(Records drawn from a dataset)
==========
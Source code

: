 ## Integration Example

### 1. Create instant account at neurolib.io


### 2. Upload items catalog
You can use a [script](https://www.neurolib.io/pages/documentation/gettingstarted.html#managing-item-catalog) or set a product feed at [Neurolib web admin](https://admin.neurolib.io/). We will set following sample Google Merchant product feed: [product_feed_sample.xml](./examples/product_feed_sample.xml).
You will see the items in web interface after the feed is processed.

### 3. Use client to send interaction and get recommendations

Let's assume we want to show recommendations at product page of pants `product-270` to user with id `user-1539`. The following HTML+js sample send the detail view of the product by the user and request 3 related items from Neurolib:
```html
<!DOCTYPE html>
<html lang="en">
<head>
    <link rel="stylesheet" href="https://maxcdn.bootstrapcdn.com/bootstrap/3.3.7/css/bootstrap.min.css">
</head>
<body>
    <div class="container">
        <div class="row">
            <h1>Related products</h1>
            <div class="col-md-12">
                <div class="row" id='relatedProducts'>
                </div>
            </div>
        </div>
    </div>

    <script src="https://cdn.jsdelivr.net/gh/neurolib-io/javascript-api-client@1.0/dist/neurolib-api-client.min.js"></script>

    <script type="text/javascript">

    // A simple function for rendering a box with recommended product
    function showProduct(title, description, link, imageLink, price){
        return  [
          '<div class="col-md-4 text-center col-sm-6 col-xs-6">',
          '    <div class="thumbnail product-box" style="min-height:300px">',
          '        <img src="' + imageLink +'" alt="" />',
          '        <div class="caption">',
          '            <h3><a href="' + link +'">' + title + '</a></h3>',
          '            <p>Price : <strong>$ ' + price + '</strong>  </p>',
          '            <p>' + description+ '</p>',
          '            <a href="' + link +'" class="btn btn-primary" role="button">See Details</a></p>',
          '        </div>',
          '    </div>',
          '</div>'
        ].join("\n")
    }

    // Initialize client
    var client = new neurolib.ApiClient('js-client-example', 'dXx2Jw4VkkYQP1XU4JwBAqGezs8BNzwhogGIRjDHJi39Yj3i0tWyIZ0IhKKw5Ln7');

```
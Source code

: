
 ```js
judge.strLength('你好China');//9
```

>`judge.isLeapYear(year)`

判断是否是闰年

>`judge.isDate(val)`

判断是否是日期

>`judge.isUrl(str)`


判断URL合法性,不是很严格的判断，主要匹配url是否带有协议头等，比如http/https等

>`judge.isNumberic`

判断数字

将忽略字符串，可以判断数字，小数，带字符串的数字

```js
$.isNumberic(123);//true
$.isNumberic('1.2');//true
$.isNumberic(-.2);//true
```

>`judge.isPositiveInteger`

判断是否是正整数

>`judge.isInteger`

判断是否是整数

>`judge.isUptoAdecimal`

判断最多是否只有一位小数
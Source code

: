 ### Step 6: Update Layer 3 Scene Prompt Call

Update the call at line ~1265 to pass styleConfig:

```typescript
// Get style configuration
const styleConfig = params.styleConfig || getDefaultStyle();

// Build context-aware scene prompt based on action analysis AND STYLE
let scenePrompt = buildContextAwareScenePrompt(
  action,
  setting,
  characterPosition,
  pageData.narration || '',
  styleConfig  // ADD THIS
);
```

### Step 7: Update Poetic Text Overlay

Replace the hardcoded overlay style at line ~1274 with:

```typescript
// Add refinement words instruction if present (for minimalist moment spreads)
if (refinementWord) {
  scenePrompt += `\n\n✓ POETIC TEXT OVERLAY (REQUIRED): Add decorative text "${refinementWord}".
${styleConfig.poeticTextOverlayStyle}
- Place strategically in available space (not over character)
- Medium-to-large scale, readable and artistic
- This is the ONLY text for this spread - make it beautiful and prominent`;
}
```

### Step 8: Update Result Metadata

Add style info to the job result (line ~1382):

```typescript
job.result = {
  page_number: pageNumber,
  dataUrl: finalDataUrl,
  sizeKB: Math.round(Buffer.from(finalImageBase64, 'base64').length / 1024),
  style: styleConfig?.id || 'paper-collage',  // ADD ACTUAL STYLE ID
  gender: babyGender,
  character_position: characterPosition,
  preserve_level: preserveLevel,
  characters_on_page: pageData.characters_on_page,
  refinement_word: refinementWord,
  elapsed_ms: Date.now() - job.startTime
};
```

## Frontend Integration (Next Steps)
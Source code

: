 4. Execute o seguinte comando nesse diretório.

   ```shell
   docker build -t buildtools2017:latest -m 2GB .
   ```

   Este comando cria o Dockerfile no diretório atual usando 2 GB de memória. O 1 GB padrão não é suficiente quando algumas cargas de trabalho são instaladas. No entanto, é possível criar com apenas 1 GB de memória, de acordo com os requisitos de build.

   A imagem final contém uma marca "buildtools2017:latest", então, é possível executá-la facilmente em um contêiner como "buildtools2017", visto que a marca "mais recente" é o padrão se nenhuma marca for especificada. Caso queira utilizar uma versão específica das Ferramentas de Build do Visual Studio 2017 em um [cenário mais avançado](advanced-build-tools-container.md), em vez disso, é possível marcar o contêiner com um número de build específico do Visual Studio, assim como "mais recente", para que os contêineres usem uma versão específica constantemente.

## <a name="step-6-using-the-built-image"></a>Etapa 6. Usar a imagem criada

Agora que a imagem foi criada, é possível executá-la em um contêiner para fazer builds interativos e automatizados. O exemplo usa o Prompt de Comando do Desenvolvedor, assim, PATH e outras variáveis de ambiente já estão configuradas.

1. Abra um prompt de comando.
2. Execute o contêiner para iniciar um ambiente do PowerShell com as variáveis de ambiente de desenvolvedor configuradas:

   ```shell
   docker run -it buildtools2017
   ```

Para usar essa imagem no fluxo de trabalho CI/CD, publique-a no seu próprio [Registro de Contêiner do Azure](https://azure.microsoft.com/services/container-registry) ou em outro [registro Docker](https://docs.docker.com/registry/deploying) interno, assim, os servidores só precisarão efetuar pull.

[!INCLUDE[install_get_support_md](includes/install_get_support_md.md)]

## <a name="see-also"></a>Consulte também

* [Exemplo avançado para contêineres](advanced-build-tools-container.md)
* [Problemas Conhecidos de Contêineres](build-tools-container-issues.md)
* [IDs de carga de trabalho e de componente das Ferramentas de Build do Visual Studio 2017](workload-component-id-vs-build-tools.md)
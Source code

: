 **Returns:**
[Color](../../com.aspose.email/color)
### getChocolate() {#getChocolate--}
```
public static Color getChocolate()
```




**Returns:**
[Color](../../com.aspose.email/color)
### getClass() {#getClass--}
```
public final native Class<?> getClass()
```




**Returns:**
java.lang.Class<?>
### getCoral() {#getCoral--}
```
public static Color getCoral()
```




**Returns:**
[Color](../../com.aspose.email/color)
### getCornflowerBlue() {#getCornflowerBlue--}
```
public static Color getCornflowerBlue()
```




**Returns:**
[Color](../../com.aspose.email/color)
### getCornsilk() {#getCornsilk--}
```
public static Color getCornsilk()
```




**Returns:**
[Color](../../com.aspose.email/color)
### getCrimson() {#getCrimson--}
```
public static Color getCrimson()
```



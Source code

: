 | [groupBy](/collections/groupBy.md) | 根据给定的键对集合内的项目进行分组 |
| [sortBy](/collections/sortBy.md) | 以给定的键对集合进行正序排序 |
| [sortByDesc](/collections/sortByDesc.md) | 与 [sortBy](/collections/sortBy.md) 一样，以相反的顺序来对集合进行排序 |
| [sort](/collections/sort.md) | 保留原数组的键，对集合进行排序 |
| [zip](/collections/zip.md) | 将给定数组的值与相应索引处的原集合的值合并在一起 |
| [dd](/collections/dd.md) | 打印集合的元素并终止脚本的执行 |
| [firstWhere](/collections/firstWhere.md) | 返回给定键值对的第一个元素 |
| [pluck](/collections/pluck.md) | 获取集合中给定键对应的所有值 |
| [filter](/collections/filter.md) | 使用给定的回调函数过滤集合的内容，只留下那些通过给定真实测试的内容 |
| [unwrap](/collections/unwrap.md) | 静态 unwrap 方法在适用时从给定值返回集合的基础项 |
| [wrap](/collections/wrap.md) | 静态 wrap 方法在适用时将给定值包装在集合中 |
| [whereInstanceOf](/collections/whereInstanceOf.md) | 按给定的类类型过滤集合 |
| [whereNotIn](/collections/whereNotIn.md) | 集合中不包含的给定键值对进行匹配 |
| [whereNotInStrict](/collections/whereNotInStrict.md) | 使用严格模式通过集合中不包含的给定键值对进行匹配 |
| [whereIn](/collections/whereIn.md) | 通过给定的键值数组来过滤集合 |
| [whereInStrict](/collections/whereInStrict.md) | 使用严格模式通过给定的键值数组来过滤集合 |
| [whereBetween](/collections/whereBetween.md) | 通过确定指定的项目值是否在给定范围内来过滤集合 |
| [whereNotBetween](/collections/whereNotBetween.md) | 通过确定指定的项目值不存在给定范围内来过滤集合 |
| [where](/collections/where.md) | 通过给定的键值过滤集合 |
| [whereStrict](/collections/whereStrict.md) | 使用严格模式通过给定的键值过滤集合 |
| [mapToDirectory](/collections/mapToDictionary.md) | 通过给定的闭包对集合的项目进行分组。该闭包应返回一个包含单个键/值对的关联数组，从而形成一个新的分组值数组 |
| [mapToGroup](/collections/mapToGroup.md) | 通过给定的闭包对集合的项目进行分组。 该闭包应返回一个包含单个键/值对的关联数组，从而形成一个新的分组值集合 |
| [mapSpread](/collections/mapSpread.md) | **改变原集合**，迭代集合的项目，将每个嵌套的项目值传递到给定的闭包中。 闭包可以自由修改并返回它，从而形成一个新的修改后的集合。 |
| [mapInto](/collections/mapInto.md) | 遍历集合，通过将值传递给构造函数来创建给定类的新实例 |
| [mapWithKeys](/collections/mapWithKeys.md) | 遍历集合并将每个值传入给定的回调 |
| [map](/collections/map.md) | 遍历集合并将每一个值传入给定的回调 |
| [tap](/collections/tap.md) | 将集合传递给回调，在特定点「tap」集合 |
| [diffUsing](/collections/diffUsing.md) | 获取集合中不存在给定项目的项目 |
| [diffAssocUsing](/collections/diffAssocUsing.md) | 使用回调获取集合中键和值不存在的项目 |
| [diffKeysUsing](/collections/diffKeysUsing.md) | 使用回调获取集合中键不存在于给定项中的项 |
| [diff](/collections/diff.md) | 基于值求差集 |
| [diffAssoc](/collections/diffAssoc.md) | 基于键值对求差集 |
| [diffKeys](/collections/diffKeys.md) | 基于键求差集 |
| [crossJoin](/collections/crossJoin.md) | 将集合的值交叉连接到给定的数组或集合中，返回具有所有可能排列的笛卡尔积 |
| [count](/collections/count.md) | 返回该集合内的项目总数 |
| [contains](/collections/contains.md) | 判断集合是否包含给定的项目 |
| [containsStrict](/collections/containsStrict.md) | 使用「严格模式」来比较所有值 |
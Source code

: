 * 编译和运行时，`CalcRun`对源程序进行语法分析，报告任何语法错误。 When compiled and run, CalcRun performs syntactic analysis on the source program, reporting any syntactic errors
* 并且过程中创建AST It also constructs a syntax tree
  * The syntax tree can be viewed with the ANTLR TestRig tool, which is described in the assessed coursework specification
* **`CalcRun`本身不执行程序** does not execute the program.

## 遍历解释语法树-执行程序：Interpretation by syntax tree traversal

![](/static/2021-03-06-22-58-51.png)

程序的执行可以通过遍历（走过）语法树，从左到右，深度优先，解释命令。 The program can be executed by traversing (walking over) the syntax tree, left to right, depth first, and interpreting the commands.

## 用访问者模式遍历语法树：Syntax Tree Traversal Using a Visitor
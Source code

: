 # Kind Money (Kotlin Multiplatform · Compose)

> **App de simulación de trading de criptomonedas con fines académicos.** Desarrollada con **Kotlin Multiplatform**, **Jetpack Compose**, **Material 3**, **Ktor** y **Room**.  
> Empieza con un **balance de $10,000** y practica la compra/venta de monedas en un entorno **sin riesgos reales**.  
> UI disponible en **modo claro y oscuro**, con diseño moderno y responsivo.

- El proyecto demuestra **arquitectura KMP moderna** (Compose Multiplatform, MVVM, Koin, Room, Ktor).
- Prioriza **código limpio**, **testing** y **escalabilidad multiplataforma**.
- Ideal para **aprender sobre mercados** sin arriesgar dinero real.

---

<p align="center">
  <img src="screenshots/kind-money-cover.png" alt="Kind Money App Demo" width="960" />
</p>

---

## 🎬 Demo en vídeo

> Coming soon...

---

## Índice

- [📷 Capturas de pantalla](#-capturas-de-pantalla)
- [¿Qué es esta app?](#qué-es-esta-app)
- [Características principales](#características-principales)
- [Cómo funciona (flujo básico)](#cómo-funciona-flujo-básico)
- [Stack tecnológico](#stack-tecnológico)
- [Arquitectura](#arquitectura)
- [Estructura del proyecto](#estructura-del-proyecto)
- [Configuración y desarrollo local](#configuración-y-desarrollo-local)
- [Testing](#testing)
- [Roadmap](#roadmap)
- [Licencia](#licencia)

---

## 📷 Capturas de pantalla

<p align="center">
==========
▸ **Requirement**: Each line holding the word "name" must be pulled from the records.

▸ **Output of the task**:
## <a name="step-6-using-the-built-image"></a>Etapa 6. Usar a imagem criada
## <a name="see-also"></a>Consulte também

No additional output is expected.